» **Working data**:
========================================================================

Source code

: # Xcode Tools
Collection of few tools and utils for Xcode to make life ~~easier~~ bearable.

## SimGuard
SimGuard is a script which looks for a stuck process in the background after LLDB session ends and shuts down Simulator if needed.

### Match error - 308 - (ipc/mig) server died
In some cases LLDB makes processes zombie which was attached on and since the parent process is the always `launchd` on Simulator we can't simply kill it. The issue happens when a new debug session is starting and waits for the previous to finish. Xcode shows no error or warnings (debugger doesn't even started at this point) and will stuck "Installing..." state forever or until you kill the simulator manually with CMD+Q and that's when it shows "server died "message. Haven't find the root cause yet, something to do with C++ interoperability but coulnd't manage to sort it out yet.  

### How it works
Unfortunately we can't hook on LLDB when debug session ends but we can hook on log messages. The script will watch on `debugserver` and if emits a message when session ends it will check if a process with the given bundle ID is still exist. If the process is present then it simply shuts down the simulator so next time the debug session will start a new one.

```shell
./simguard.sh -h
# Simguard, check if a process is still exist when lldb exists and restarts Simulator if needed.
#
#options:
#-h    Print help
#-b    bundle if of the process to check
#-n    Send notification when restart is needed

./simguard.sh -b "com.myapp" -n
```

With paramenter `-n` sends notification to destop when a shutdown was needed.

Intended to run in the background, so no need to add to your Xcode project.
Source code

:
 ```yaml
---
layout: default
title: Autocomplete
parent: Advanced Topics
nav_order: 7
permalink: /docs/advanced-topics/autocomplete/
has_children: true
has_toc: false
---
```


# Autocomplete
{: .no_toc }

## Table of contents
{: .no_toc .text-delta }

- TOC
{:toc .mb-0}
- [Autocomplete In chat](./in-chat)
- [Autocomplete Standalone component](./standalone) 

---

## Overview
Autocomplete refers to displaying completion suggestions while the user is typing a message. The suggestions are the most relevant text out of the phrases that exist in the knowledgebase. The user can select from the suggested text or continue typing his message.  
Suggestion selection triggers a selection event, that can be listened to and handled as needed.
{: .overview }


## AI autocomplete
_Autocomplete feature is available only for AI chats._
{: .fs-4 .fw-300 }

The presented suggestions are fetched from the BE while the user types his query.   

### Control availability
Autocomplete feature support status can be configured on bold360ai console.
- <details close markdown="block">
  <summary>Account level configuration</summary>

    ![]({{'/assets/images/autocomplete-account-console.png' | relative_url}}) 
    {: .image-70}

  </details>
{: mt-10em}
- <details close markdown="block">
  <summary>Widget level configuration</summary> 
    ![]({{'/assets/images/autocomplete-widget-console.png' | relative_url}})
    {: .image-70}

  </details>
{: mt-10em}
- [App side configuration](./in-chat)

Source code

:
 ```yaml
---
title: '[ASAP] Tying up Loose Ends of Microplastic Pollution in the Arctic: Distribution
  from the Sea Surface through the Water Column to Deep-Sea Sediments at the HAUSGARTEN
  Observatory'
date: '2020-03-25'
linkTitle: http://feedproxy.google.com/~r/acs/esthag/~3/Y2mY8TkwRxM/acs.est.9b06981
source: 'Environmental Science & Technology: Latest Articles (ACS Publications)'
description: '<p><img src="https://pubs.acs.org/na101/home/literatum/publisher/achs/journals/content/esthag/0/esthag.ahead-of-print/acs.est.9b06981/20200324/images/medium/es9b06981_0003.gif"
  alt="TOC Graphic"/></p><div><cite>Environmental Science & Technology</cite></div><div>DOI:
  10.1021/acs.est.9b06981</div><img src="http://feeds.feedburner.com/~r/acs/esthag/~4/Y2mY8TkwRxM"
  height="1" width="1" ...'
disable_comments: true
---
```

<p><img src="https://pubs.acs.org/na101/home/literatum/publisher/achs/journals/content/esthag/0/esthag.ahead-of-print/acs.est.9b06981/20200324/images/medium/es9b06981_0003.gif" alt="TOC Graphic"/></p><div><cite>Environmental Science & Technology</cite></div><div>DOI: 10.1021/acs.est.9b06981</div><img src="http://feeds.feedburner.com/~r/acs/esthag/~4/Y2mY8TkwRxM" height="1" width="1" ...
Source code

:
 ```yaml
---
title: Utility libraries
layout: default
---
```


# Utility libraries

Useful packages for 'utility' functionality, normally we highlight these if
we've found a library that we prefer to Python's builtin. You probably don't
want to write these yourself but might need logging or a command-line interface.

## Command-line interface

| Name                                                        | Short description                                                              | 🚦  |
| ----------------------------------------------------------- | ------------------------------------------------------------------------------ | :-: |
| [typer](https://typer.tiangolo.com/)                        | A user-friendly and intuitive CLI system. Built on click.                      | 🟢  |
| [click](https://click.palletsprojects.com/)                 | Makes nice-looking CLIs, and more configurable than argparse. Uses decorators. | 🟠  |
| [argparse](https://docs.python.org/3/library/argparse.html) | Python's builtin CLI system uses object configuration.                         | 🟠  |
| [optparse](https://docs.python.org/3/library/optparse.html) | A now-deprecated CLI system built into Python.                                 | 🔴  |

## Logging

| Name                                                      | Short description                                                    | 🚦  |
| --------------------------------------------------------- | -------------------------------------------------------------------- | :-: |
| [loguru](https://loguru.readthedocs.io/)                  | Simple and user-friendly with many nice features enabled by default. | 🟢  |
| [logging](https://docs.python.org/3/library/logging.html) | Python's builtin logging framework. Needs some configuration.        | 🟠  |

========================================================================

Which lines run from the first of the listing to the line containing "### Match error - 308 - (ipc/mig) server died"? Reproduce those exactly, both ends included.

Source code

: # Xcode Tools
Collection of few tools and utils for Xcode to make life ~~easier~~ bearable.

## SimGuard
SimGuard is a script which looks for a stuck process in the background after LLDB session ends and shuts down Simulator if needed.

### Match error - 308 - (ipc/mig) server died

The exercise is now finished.